Classification and/or detection models with DLA support

Hi,

When trying to run Classification and DetectNetV2 on DLA (Jetson Xavier), I get lots of :
“Default DLA is enabled but layer XYZ is not running on DLA, falling back to GPU”

Do you provide models (from the list, or others, either classification or detection) that supports the DLA run ?

Hi dannykario,
Do you mean you run tlt in Xavier directly?
From tlt doc, using the Transfer Learning Toolkit requires the following:

Hardware Requirements
Minimum
4 GB system RAM
4 GB of GPU RAM
Single core CPU
1 GPU
50 GB of HDD space

Recommended
32 GB system RAM
32 GB of GPU RAM
8 core CPU
4 GPUs
100 GB of SSD space

Software Requirements
Ubuntu 18.04 LTS
NVIDIA GPU Cloud account and API key - https://ngc.nvidia.com/
docker-ce installed, https://docs.docker.com/install/linux/docker-ce/ubuntu/
nvidia-docker2 installed, instructions: https://github.com/nvidia/nvidia-docker/wiki/Installation-(version-2.0)
NVIDIA GPU driver v410.xx or above
Note: DeepStream 4.0 - NVIDIA SDK for IVA inference https://developer.nvidia.com/deepstream-sdk is recommended.

Hi,

Rephrasing:

I am looking for a model (both classification and detection) that is able to run on the Xavier DLA cores, WITHOUT falling back to the GPU.
I saw in the other answers ResNet50 is capable of that.

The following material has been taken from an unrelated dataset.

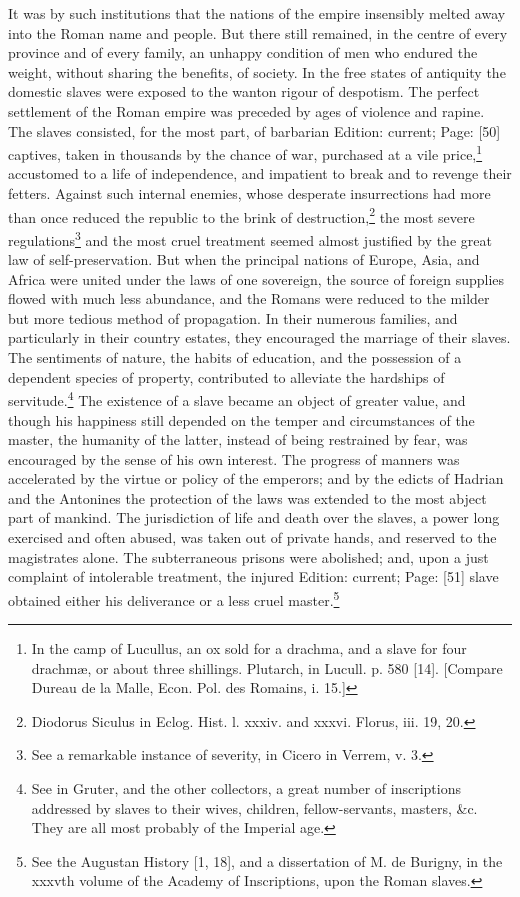 It was by such institutions that the nations of the empire insensibly melted away into the Roman name and people. But there still remained, in the centre of every province and of every family, an unhappy condition of men who endured the weight, without sharing the benefits, of society. In the free states of antiquity the domestic slaves were exposed to the wanton rigour of despotism. The perfect settlement of the Roman empire was preceded by ages of violence and rapine. The slaves consisted, for the most part, of barbarian Edition: current; Page: [50] captives, taken in thousands by the chance of war, purchased at a vile price,\footnote{In the camp of Lucullus, an ox sold for a drachma, and a slave for four drachmæ, or about three shillings. Plutarch, in Lucull. p. 580 [14]. [Compare Dureau de la Malle, Econ. Pol. des Romains, i. 15.]} accustomed to a life of independence, and impatient to break and to revenge their fetters. Against such internal enemies, whose desperate insurrections had more than once reduced the republic to the brink of destruction,\footnote{Diodorus Siculus in Eclog. Hist. l. xxxiv. and xxxvi. Florus, iii. 19, 20.} the most severe regulations\footnote{See a remarkable instance of severity, in Cicero in Verrem, v. 3.} and the most cruel treatment seemed almost justified by the great law of self-preservation. But when the principal nations of Europe, Asia, and Africa were united under the laws of one sovereign, the source of foreign supplies flowed with much less abundance, and the Romans were reduced to the milder but more tedious method of propagation. In their numerous families, and particularly in their country estates, they encouraged the marriage of their slaves. The sentiments of nature, the habits of education, and the possession of a dependent species of property, contributed to alleviate the hardships of servitude.\footnote{See in Gruter, and the other collectors, a great number of inscriptions addressed by slaves to their wives, children, fellow-servants, masters, \&c. They are all most probably of the Imperial age.} The existence of a slave became an object of greater value, and though his happiness still depended on the temper and circumstances of the master, the humanity of the latter, instead of being restrained by fear, was encouraged by the sense of his own interest. The progress of manners was accelerated by the virtue or policy of the emperors; and by the edicts of Hadrian and the Antonines the protection of the laws was extended to the most abject part of mankind. The jurisdiction of life and death over the slaves, a power long exercised and often abused, was taken out of private hands, and reserved to the magistrates alone. The subterraneous prisons were abolished; and, upon a just complaint of intolerable treatment, the injured Edition: current; Page: [51] slave obtained either his deliverance or a less cruel master.\footnote{See the Augustan History [1, 18], and a dissertation of M. de Burigny, in the xxxvth volume of the Academy of Inscriptions, upon the Roman slaves.}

Q1: is this indeed the case ?

Q2: If yes, How can I use it ? 2 issues here:

– Train using TLT (Do I need some special flags, or the “standard” TLT chain of detectNetv2 with resnet50 is enough) ? I’m training on 2080 Ubuntu18, trained few models all worked well on the GPU.

– Work on Xavier, but WITHOUT deep stream (unfortunately, I’m not using DS for now).

?

Thanks for the help !

Hi dannykario,
Thanks for your clarification. Actually there is not any info for DLA in tlt-getting-started-guide.
We also did not tested TLT etlt model or generated trt engine on DLA.
So, it is an unknown result for the case.

Hi,

Thanks. I looked at the https://developer.nvidia.com/embedded/jetson-agx-xavier-dl-inference-benchmarks#trtexec, last section :

For DLA (Core 0)
$ ./trtexec --avgRuns=100 --deploy=resnet50.prototxt --fp16 --batch=8 --iterations=10000 --output=prob --useDLACore=0 --useSpinWait --allowGPUFallback

Do you know if the “resnet50.prototxt” used is equiv to the TLT resnet50 ?

Thanks for the help !

Hi dannykario,
No, it should not be.
TLT is a Python package that enables customers to fine-tune pre-trained models with their own data. Customers can then export these models for TensorRT based inference through an edge device.
In ngc.nvidia.com, there is a resnet50 pre trained model. But it just works as pre-trained model for customer to start training his own data.

Hi,

Re-explaining myself:

– I’m using TLT models (classification, detection) as base for transfer learning + train them on a server with my data. Prefer TLT, but might use other training setups if needed.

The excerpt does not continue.